Simple Steps For Flying With Cremated Remains
How To Take The Stress Out of Flying With Cremated Remains
Even in the best of times, packing for a trip and working your way through airport security can be a stressful experience. For travelers who are flying home with the cremains of a loved one it can be both an emotional and anxious time. The TSA has partnered with the funeral homes in the United States to streamline the process and has published clear and easy to follow guidelines. Below you’ll find the recommended guidelines as well as some practical advise to make your journey as trouble-free as possible.
#1 You should be aware that the TSA has one set of rules for flying with cremains, but the airline you are traveling on may have different requirements. Both the TSA and airlines try to be as sensitive to your situation as possible. In general, cremains of either human or pets are allowed on flights within the United States.
If you are planning to pack the cremains in checked luggage, you must determine if that is allowed on the airline you are traveling with. You can find that information on your airline’s website by searching under “Baggage Allowance”.
#2 Although some airlines allow for cremated remains to be packed in checked baggage, we strongly recommend that you keep the cremains with you in your carry-on bag. We’ve all seen luggage that has been badly mistreated during it’s journey from the conveyer belt to the airplane luggage hold and back again. Furthermore a security agent who is scanning checked bags may attempt to open the container to verify the contents, although this is supposedly not permitted. Still, the internet is filled with reports of cremains being opened and not properly resealed or the container breaking. You don’t want to take the chance of this happening, so keep the cremains in your possession.

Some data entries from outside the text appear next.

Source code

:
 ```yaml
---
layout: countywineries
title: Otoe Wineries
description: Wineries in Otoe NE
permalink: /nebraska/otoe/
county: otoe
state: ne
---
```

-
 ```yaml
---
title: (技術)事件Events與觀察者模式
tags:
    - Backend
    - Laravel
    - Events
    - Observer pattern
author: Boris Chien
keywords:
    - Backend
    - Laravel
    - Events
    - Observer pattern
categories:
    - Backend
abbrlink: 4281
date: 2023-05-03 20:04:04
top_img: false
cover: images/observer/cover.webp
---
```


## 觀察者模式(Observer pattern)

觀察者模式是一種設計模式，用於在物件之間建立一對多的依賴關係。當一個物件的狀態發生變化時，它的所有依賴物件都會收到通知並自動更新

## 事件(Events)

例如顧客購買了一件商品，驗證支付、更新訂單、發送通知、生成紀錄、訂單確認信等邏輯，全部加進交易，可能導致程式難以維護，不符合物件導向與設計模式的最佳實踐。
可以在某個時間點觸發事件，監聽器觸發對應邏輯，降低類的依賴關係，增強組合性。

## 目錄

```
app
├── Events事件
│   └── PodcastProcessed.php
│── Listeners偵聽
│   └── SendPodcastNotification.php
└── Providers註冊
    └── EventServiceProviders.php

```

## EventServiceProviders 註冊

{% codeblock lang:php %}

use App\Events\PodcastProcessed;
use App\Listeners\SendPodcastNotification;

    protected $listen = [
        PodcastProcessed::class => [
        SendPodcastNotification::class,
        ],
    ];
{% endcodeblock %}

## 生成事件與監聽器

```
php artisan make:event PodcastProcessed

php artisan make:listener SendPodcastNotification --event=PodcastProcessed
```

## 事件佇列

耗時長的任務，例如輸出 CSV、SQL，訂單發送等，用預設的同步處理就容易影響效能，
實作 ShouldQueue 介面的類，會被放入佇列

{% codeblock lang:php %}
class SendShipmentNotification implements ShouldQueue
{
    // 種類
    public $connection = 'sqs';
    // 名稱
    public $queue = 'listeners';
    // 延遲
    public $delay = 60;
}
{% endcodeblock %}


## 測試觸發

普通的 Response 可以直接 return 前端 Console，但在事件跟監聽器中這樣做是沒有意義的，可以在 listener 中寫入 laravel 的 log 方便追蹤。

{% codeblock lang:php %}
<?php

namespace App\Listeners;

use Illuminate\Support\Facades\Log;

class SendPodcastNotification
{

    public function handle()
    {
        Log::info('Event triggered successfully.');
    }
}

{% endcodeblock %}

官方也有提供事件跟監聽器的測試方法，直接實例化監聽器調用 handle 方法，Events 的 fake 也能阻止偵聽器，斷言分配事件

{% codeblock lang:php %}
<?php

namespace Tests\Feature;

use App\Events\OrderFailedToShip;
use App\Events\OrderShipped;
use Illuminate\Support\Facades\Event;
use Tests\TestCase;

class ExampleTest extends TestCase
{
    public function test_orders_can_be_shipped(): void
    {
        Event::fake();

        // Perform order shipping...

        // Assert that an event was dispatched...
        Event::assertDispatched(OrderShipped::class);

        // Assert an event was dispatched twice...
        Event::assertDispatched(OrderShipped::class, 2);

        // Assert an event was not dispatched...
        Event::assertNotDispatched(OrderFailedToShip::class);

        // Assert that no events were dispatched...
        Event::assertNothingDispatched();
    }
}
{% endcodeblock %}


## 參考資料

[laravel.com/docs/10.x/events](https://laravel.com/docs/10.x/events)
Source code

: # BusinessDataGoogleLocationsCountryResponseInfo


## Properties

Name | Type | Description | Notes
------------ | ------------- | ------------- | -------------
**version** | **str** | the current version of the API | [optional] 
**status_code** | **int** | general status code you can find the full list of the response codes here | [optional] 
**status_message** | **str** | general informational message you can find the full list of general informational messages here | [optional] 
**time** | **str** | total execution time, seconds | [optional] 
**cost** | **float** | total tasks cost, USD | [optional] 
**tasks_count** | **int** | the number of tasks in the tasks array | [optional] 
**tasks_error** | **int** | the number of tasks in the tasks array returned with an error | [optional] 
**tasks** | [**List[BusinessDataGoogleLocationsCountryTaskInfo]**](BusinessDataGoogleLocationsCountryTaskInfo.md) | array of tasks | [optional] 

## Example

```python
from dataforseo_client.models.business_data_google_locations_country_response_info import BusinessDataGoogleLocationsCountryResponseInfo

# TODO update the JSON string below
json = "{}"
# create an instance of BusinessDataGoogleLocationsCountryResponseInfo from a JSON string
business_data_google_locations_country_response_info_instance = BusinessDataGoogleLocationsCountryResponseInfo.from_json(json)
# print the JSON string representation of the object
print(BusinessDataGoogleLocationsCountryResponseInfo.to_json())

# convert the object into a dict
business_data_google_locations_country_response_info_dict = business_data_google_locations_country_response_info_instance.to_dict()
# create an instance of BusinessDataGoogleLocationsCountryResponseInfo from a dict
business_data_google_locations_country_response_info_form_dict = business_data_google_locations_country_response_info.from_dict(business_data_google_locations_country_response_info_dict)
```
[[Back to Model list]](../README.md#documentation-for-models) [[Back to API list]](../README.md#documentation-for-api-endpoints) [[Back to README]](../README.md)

#3 Speak with your funeral home and let them know you will be flying with the cremains. They are well versed in the procedures and will make sure that the cremains are in a TSA-friendly container. Most funerals homes have pledged to transfer cremains into an appropriate vessel free of charge. If you wish to transfer them into a fancier urn at your destination, you should be able to easily locate a funeral home who will do this also free of charge.
#4 The most important step is to be sure your container can be scanned at the security check point. This means the container should be made out of wood, plastic, cardboard or cloth. Often times ceramic objects block the scanning rays which would mean you would NOT be allowed to fly with the cremains – even if you offered to open the container! Out of respect for the deceased, TSA agents are never supposed to open cremains containers. A further word to the wise is to have the ashes placed in a plastic bag inside the container so that if a breakage or puncture should occur the cremains will be secure.
#5 Every airline has their own rules for required documentation. Some airlines require no official documents at all, while others require a copy of the death certificate or cremation certificate. Most airlines have a dedicated phone number and specially trained agents to assist you with your journey. In any event, the packaging containing the cremains should be clearly labeled as to their contents and your contact information.
#6 Flying internationally with cremains takes more research. You should contact the Embassy of the country you are traveling to and obtain their specific requirements for documentation and procedures. Most countries maintain Embassy offices in Washington, DC and other major cities in the United States.
#7 For more information and to answer your specific questions, the TSA has a dedicated phone number 866-289-9673 or your can contact them on the Talk To TSA website.
#8 Cremains can also be shipped by the United States Postal Service via Priority Express service only. You should be aware the Fed Ex and UPS do not accept cremains for shipment. Here is a special publication by the Postal Service to assist you: http://about.usps.com/publications/pub139.pdf
With a bit of preparation, flying with cremains does not need to be a stressful experience.